Return on Investment (ROI)
In lawyer marketing, determining ROI on advertising and branding investments is practically impossible. One of the beauties of online marketing is the ability to disseminate numbers and statistics from site traffic reports. This is another area where the cost has dropped significantly in recent years. While Webtrends is still an industry leader (and can be quite pricey), companies such as Webstat offer comparable reports at little to no cost.
- Page Views – A much better measure of readership and guidance than “hits”.
- Visits – Be sure to have internal traffic taken out of the equation. Note frequency of returning visitors vs. one-timers.

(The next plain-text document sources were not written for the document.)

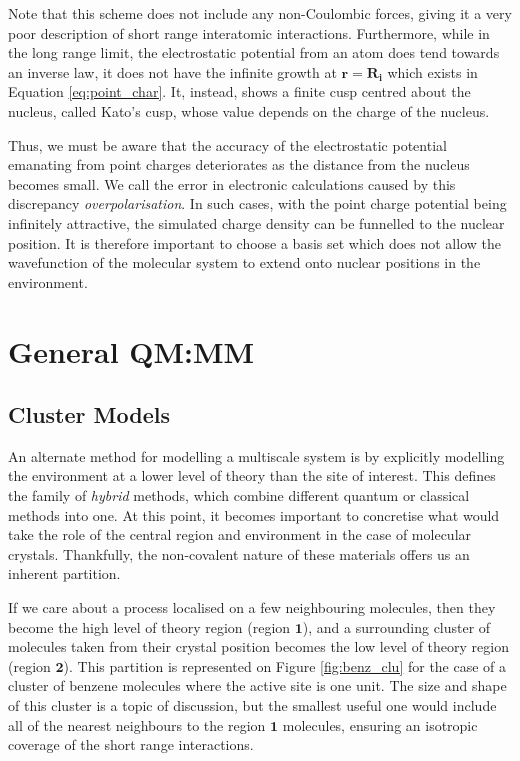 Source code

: Note that this scheme does not include any non-Coulombic forces, giving it a very poor description of short range interatomic interactions. Furthermore, while in the long range limit, the electrostatic potential from an atom does tend towards an inverse law, it does not have the infinite growth at $\bm{r} = \bm{R_i}$ which exists in Equation \ref{eq:point_char}. It, instead, shows a finite cusp centred about the nucleus, called Kato's cusp, whose value depends on the charge of the nucleus.\cite{Kato1957,March1986}

Thus, we must be aware that the accuracy of the electrostatic potential emanating from point charges deteriorates as the distance from the nucleus becomes small. We call the error in electronic calculations caused by this discrepancy \textit{overpolarisation}.\cite{Biancardi2016} In such cases, with the point charge potential being infinitely attractive, the simulated charge density can be funnelled to the nuclear position. It is therefore important to choose a basis set which does not allow the wavefunction of the molecular system to extend onto nuclear positions in the environment.

\section{General QM:MM}
\subsection{Cluster Models}

An alternate method for modelling a multiscale system is by explicitly modelling the environment at a lower level of theory than the site of interest. This defines the family of \textit{hybrid} methods, which combine different quantum or classical methods into one.
At this point, it becomes important to concretise what would take the role of the central region and environment in the case of molecular crystals. Thankfully, the non-covalent nature of these materials offers us an inherent partition.

If we care about a process localised on a few neighbouring molecules, then they become the high level of theory region (region $\bm{1}$), and a surrounding cluster of molecules taken from their crystal position becomes the low level of theory region (region $\bm{2}$). This partition is represented on Figure \ref{fig:benz_clu} for the case of a cluster of benzene molecules where the active site is one unit. The size and shape of this cluster is a topic of discussion, but the smallest useful one would include all of the nearest neighbours to the region $\bm{1}$ molecules, ensuring an isotropic coverage of the short range interactions.

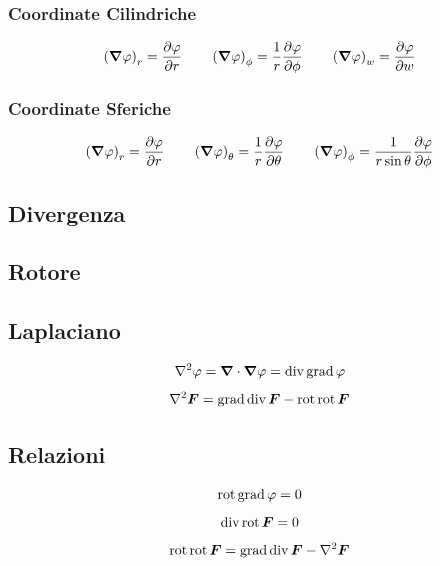 \subsubsection{Coordinate Cilindriche}
\[\left(\ve\nabla\varphi\right)_r=\frac{\partial\varphi}{\partial r}\qquad\left(\ve\nabla\varphi\right)_\phi=\frac{1}{r}\frac{\partial\varphi}{\partial\phi}\qquad\left(\ve\nabla\varphi\right)_w=\frac{\partial\varphi}{\partial w}\]
\subsubsection{Coordinate Sferiche}
\[\left(\ve\nabla\varphi\right)_r=\frac{\partial\varphi}{\partial r}\qquad\left(\ve\nabla\varphi\right)_\theta=\frac{1}{r}\frac{\partial\varphi}{\partial\theta}\qquad\left(\ve\nabla\varphi\right)_\phi=\frac{1}{r\sin\theta}\frac{\partial\varphi}{\partial\phi}\]
\subsection{Divergenza}
\subsection{Rotore}
\subsection{Laplaciano}
\[\nabla^2\varphi=\ve\nabla\cdot\ve\nabla\varphi=\diver\grad\varphi\]
\[\nabla^2\ve F=\grad\diver\ve F-\rot\rot\ve F\]
\subsection{Relazioni}
\[\rot\grad\varphi=0\]
\[\diver\rot\ve F=0\]
\[\rot\rot\ve F=\grad\diver\ve F-\nabla^2\ve F\] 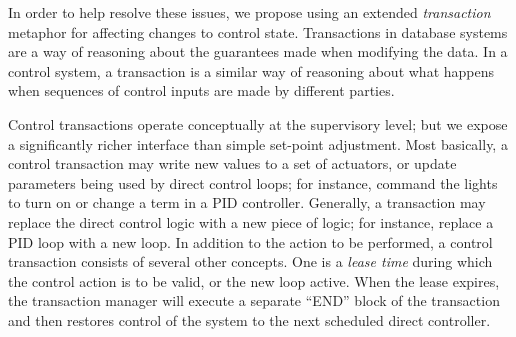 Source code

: In order to help resolve these issues, we propose using an extended {\it transaction} metaphor for affecting changes to control state.  Transactions in database systems are a way of reasoning about the guarantees made when modifying the data.  In a control system, a transaction is a similar way of reasoning about what happens when sequences of control inputs are made by different parties.

Control transactions operate conceptually at the supervisory level; but we expose a significantly richer interface than simple set-point adjustment.  Most basically, a control transaction may write new values to a set of actuators, or update parameters being used by direct control loops; for instance, command the lights to turn on or change a term in a PID controller.  Generally, a transaction may replace the direct control logic with a new piece of logic; for instance, replace a PID loop with a new loop.  In addition to the action to be performed, a control transaction consists of several other concepts.  One is a {\it lease time} during which the control action is to be valid, or the new loop active.  When the lease expires, the transaction manager will execute a separate ``END'' block of the transaction and then restores control of the system to the next scheduled direct controller.  

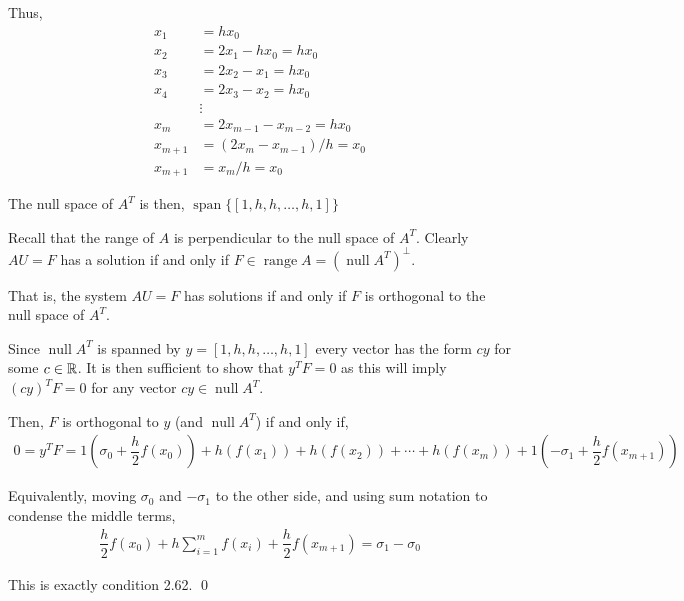 \documentclass[10pt]{article}
\begin{document}
\begin{solution}[Solution]
Thus,
\begin{align*}
    x_1 &= hx_0  \\
    x_2 &= 2x_1 - hx_0 = hx_0 \\
    x_3 &= 2x_2 - x_1 = hx_0 \\
    x_4 &= 2x_3 - x_2 = hx_0 \\
    &\vdots \\
    x_{m} &= 2x_{m-1}-x_{m-2} = hx_0 \\
    x_{m+1} &= (2x_m-x_{m-1})/h = x_0 \\
    x_{m+1} &= x_m/h = x_0
\end{align*}

The null space of \( A^T \) is then, \( \operatorname{span}\{[1,h,h,\ldots,h,1]\} \)

Recall that the range of \( A \) is perpendicular to the null space of \( A^T\). Clearly \( AU = F \) has a solution if and only if \( F\in\operatorname{range}A = (\operatorname{null}A^T)^\perp \).

That is, the system \( AU = F \) has solutions if and only if \( F \) is orthogonal to the null space of \( A^T \). 

Since \( \operatorname{null}A^T \) is spanned by \( y=[1,h,h,\ldots,h,1] \) every vector has the form \( cy \) for some \( c\in\mathbb{R} \). It is then sufficient to show that \( y^TF = 0 \) as this will imply \( (cy)^TF = 0 \) for any vector \( cy \in \operatorname{null}A^T \).

Then, \( F \) is orthogonal to \( y \) (and \( \operatorname{null}A^T \)) if and only if,
\begin{align*}
    0 = y^TF = 1\left(\sigma_0 + \dfrac{h}{2}f(x_0) \right) + h(f(x_1)) + h(f(x_2)) + \cdots +  h(f(x_m)) + 1 \left( -\sigma_1 + \dfrac{h}{2}f(x_{m+1})\right)
\end{align*}

Equivalently, moving \( \sigma_0 \) and \( -\sigma_1 \) to the other side, and using sum notation to condense the middle terms,
\begin{align*}
    \dfrac{h}{2}f(x_0) + h\sum_{i=1}^{m}f(x_i) + \dfrac{h}{2}f(x_{m+1}) = \sigma_1 - \sigma_0
\end{align*}

This is exactly condition 2.62. \qed

\end{solution}
\end{document}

- Most Visited Pages – Including specific practices, offices and articles. Note the frequency of downloads (such as pdf and word files, power point, etc.)
- Referring Sites – Search Engines and Common Links (i.e. Martindale.com, Monster.com). You should be able to see the host domain of the visitor and the search term that brought him to your site.
- Browsers/Platforms – Assists developers in making sure site is accessible and best designed to those that use it most.
- Route – Track the entry and exit pages. Note the route that a visitor takes. “Time” is not an accurate measure, but page views and routing are more useful.
Development and redevelopment of a web site is never a pain-free process. However, the results can be rewarding. Incorporating your web plan into your strat plan will make both more successful. Adding tech-marketing tools such as e-mail, or using third-party sites for developing online referrals and soliciting prospective hires will make your practice more efficient and profitable.